SAN DIEGO – Adriana Morfin-Paniagua, a United States citizen living in Mexico, was arrested yesterday and charged with importing approximately 47,340 tablets of oxycodone in the largest seizure of what is believed to be oxycodone along the Southwest Border in at least five years. The street value of these tablets is approximately $1,420,000 dollars.
According to a criminal complaint filed in federal court, on March 8, 2017, Morfin-Paniagua entered the United States at the Otay Mesa Port of Entry as the driver and sole occupant of a 1999 Honda Accord. Following a secondary inspection of the Honda Accord, Custom and Border Protection Officials located thirty packages containing the oxycodone tablets inside a hidden, non-factory compartment.
These tablets have an illegal street value of $30 to $40 per tablet. At $30 each, the street value of 47,340 tablets is $1,420,200.00 dollars. When drugs are seized at the border, they are tested in the field, and these pills tested positive as oxycodone. The drugs are then forensically tested in a DEA lab to confirm those findings.

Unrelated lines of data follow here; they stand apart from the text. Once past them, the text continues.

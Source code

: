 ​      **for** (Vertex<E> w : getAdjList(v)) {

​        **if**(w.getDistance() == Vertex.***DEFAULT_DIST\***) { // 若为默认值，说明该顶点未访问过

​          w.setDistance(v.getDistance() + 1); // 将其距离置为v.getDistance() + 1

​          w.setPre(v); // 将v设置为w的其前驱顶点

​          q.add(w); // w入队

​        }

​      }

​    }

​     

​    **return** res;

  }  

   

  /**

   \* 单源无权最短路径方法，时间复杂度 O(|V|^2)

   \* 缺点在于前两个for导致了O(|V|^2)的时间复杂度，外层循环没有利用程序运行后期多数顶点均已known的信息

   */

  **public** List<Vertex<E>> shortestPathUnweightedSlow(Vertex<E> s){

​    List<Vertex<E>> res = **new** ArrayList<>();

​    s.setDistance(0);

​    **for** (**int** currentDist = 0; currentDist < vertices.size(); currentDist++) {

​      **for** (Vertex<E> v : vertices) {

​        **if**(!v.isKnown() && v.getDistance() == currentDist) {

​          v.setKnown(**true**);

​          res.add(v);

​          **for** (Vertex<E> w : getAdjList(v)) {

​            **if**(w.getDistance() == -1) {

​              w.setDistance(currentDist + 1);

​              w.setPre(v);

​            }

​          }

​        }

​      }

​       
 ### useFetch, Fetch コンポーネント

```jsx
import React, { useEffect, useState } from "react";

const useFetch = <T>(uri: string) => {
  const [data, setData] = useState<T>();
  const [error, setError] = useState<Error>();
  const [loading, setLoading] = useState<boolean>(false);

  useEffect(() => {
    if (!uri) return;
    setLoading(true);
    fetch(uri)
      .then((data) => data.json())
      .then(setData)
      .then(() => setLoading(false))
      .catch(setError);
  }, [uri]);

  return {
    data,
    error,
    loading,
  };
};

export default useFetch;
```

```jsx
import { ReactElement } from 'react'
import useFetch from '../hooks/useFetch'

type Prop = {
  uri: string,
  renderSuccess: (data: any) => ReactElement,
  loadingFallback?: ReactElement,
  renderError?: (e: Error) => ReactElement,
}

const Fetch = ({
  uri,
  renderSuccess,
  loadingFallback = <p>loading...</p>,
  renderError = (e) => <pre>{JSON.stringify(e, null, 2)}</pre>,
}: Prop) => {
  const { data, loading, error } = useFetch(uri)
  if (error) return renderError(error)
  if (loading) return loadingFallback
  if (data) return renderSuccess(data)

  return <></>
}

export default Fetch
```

Those tests can take about a week or sometimes more.
Morfin-Paniagua was subsequently charged with a violation of Title 21, United States Code, 952 and 960, importation of a controlled substance, and booked into the Metropolitan Correctional Center.
“This is one of the biggest seizures of oxycodone at a San Diego port of entry,” said Acting U.S. Attorney Alana Robinson. “Every pill we seize is one that we keep out of the mouths of abusers who are on a path to destruction.”
“HSI San Diego is committed to fully investigating criminal activity linked to the transnational movement of counterfeit pharmaceuticals,” said James Plitt, acting special agent in charge for HSI San Diego. “Our agents will continue to work diligently with our law enforcement and prosecutorial partners to counter this type of criminal activity.”
Morfin-Paniagua made her first appearance today before U.S. Magistrate Judge Jan Adler.